P. Martín Sivak, autor de livros sobre o Clarín, já disse que a guerra midiática acaba agora, com o fim da presidência de Cristina. Há essa ideia de que Scioli tem melhor relação com Clarín, haverá uma acomodação. Concorda?

R. A guerra midiática teve um aspecto com Cristina inclusive filosófico, não apenas político. Ernesto Laclau (morto em 2014), que era o filósofo favorito de Cristina, aconselhava criar um inimigo para unir uma frente interna. Ele também aconselhou essa coisa populista de governar sem a mídia. Acho que se Scioli vencer ou Macri, isso vai mudar. Estou de acordo.

Hoje, 80% dos meios de comunicação tem alguma ligação com o Governo, e isso certamente vai ser um problema no próximo mandato. Essas mídias vivem do Governo, não se sustentam por conta própria. O que vai acontecer com o que nós chamamos de aparato de propaganda? Há empresários que cresceram muito no kirchnerismo e compraram meios de comunicação. Eles continuarão a propagar o kichnerismo para que ele não desapareça. Mas temos de ver que influência terão. Eu sempre digo que 80% dos meios de comunicação são ligados ao Governo, direta ou indiretamente, e têm 20% de audiência. E 20% somos nós que temos 80% da audiência.

Esse Governo kirchnerista tem uma característica muito boa, e muito difícil de manejar, que é a audácia

P. Sua casa foi alvo de um atentado recentemente. Há um risco de essa escalada retórica se trasladar à realidade?

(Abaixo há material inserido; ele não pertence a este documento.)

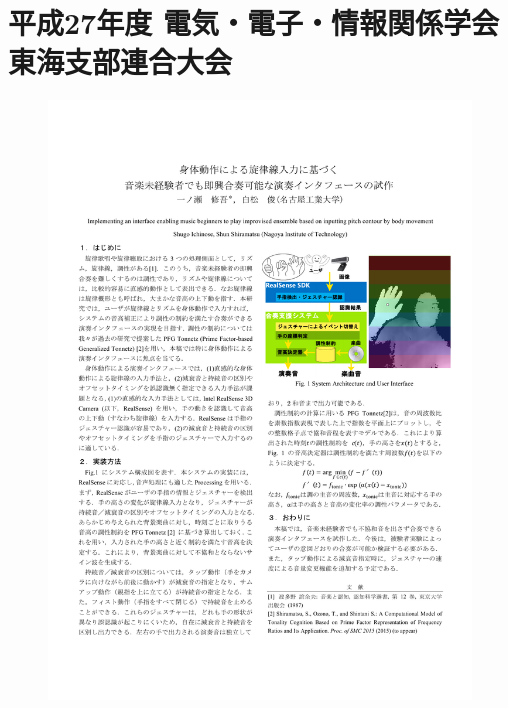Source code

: \cleardoublepage
\chapter{平成27年度 電気・電子・情報関係学会 東海支部連合大会}
\begin{figure}[ht]
    \begin{center}
        \includegraphics[width=1.0\linewidth]{part/A.IPSJrengou2014/ichinose2015tokai0717.pdf}
    \end{center}
\end{figure}

\clearpage
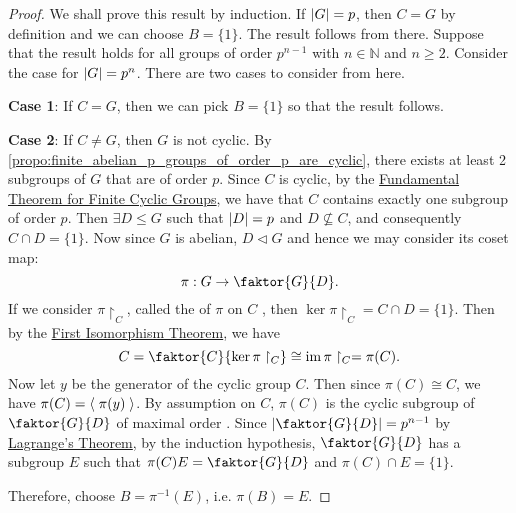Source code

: \begin{proof}
  We shall prove this result by induction. If $\left|G\right| = p$, then $C = G$ by definition and we can choose $B = \{1\}$. The result follows from there. Suppose that the result holds for all groups of order $p^{n - 1}$ with $n \in \mathbb{N}$ and $n \geq 2$. Consider the case for $\left|G\right| = p^n$. There are two cases to consider from here.

  \noindent \textbf{Case 1}: If $C = G$, then we can pick $B = \{1\}$ so that the result follows.

  \noindent \textbf{Case 2}: If $C \neq G$, then $G$ is not cyclic. By \cref{propo:finite_abelian_p_groups_of_order_p_are_cyclic}, there exists at least 2 subgroups of $G$ that are of order $p$. Since $C$ is cyclic, by the \hyperref[thm:fundamental_theorem_of_finite_cyclic_groups]{Fundamental Theorem for Finite Cyclic Groups}, we have that $C$ contains exactly one subgroup of order $p$. Then $\exists D \leq G$ such that $\left|D\right| = p$ and $D \not\subseteq C$, and consequently $C \cap D = \{1\}$. Now since $G$ is abelian, $D \triangleleft G$ and hence we may consider its coset map:
  \begin{equation*}
    \pi : G \to \faktor{G}{D}.
  \end{equation*}
  If we consider $\pi \restriction_C$, called the  of $\pi$ on $C$ , then $\ker \pi \restriction_C = C \cap D = \{1\}$. Then by the \hyperref[thm:first_isomorphism_theorem]{First Isomorphism Theorem}, we have
  \begin{equation*}
    C = \faktor{C}{\ker \pi \restriction_C} \cong \img \pi \restriction_C = \pi(C).
  \end{equation*}
  Now let $y$ be the generator of the cyclic group $C$. Then since $\pi(C) \cong C$, we have $\pi(C) = \langle \;  \pi(y)  \; \rangle$. By assumption on $C$, $\pi(C)$ is the cyclic subgroup of $\faktor{G}{D}$ of maximal order . Since $\abs{ \faktor{G}{D} } = p^{n - 1}$ by\\
  \noindent \hyperref[thm:lagrange_s_theorem]{Lagrange's Theorem}, by the induction hypothesis, $\faktor{G}{D}$ has a subgroup $E$ such that $\pi(C) E = \faktor{G}{D}$ and $\pi(C) \cap E = \{1\}$.

  Therefore, choose $B = \pi^{-1} (E)$, i.e. $\pi(B) = E$.


\end{proof}
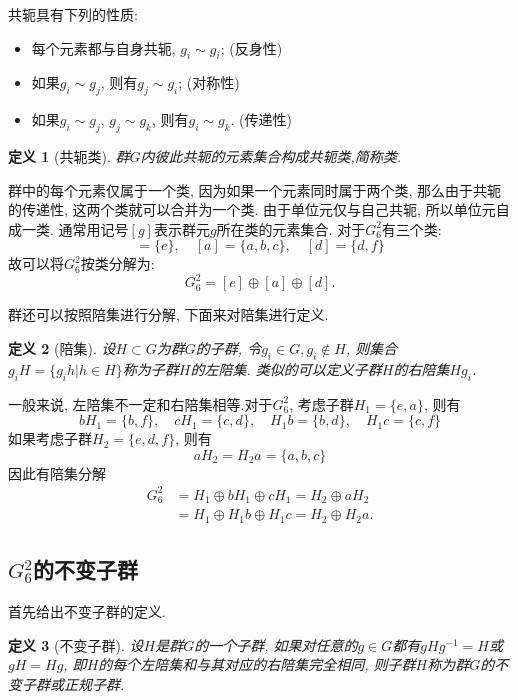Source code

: \documentclass[UTF8]{ctexart}
\newtheorem{define}{定义}
\begin{document}
共轭具有下列的性质:
\begin{itemize}
\item 每个元素都与自身共轭, $g_i \sim g_i$; (反身性)
\item 如果$g_i \sim g_j$, 则有$g_j \sim g_i$; (对称性)
\item 如果$g_i \sim g_j$, $g_j \sim g_k$, 则有$g_i \sim g_k$. (传递性)
\end{itemize}

\begin{define}[共轭类]
群$G$内彼此共轭的元素集合构成共轭类,简称类.
\end{define}

群中的每个元素仅属于一个类, 因为如果一个元素同时属于两个类, 那么由于共轭的传递性, 这两个类就可以合并为一个类. 由于单位元仅与自己共轭, 所以单位元自成一类. 通常用记号$[g]$表示群元$g$所在类的元素集合. 对于$G_6^2$有三个类:
\begin{equation}
[e] = \{e\}, \quad [a] = \{a, b, c\}, \quad [d] = \{d, f\}
\end{equation}
故可以将$G_6^2$按类分解为:
\begin{equation}
G_6^2 = [e] \oplus [a] \oplus [d].
\end{equation}

群还可以按照陪集进行分解, 下面来对陪集进行定义.
\begin{define}[陪集]
设$H \subset G$为群$G$的子群, 令$g_i \in G, g_i \notin H$, 则集合$g_i H = \{g_i h | h \in H\}$称为子群$H$的左陪集. 类似的可以定义子群$H$的右陪集$H g_i$.
\end{define}

一般来说, 左陪集不一定和右陪集相等.对于$G_6^2$, 考虑子群$H_1 = \{e, a\}$, 则有
\begin{equation}
b H_1 = \{b, f\}, \quad c H_1 = \{c, d\}, \quad H_1 b = \{b,d\}, \quad H_1 c = \{c, f\}
\end{equation}
如果考虑子群$H_2 = \{e, d, f\}$, 则有
\begin{equation}
a H_2 = H_2 a = \{a, b, c\}
\end{equation}
因此有陪集分解
\begin{equation}
\begin{split}
G_6^2 &= H_1 \oplus b H_1 \oplus c H_1 = H_2 \oplus a H_2 \\
 &= H_1 \oplus H_1 b \oplus H_1 c = H_2 \oplus H_2 a.
\end{split}
\end{equation}
\subsection{$G_6^2$的不变子群}
首先给出不变子群的定义.
\begin{define}[不变子群]
设$H$是群$G$的一个子群, 如果对任意的$g \in G$都有$gHg^{-1}=H$或$gH = Hg$, 即$H$的每个左陪集和与其对应的右陪集完全相同, 则子群$H$称为群$G$的不变子群或正规子群.
\end{define}
\end{document}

R. Aqui houve diferentes fases. Em um dado momento, Néstor e Cristina mencionavam jornalista por nome e sobrenome, o que era expô-los ao risco. Não por causa de Néstor e Cristina, mas porque algum fanático poderia fazer algo estúpido só para ganhar pontos. Há ameaças, mas não há nenhuma escalada específica de violência.

P. A polarização piora o jornalismo? Deixa-se de se considerar ângulos, pautas? Não há nada positivo a dizer sobre o Governo de Cristina Kirchner?

R. Em primeiro lugar, o Governo tem promovido, de cima para baixo, a divisão social, que eu batizei de la grieta (o fosso), um termo que eu usei num discurso e pegou. Essa divisão não é política. É cultural. Há amigos que não podem mais ficar juntos, os amigos que já não se veem, pessoas que deixam de ser convidar para o aniversários. Esta divisão existe também no jornalismo e é muito perceptível. Tem a ver com a introdução e promoção do que o Governo chama de jornalismo militante.

P. Também há jornalismo militante da oposição, certo?

R. Há as duas coisas. O jornalismo militante é o oposto da ideia de jornalismo. A ideia de jornalismo é perguntar, e a do militante, responder. O que aconteceu nos últimos anos é que o jornalismo se tornou uma questão de fé. Dependendo de quem diz, a pessoa acredita ou não. É uma loucura, porque essa cultura fez os fatos desaparecerem. Muitas das reportagens investigativas que publicamos embasaram ações judiciais ou levaram à demissão de ministros. A ministro da Economia renunciou por causa de uma reportagem minha, a história do (vice Amado) Boudou também é nossa. A posição do Governo nunca foi discutir os fatos. Foi negar diretamente as coisas. E é muito difícil de fazer jornalismo bem dessa maneira. Porque você não fala sobre fatos, você está o tempo todo falando de opiniões. Sem dúvida (a polarização) piora o nível do jornalismo.

O jornalismo se tornou uma questão de fé. Dependendo de quem diz, a pessoa acredita ou não. É uma loucura

O jornalismo se tornou uma questão de fé. Dependendo de quem diz, a pessoa acredita ou não. É uma loucura

P. A era Kirchner tem 12 anos. O que você destacaria de legado positivo desse período para a Argentina?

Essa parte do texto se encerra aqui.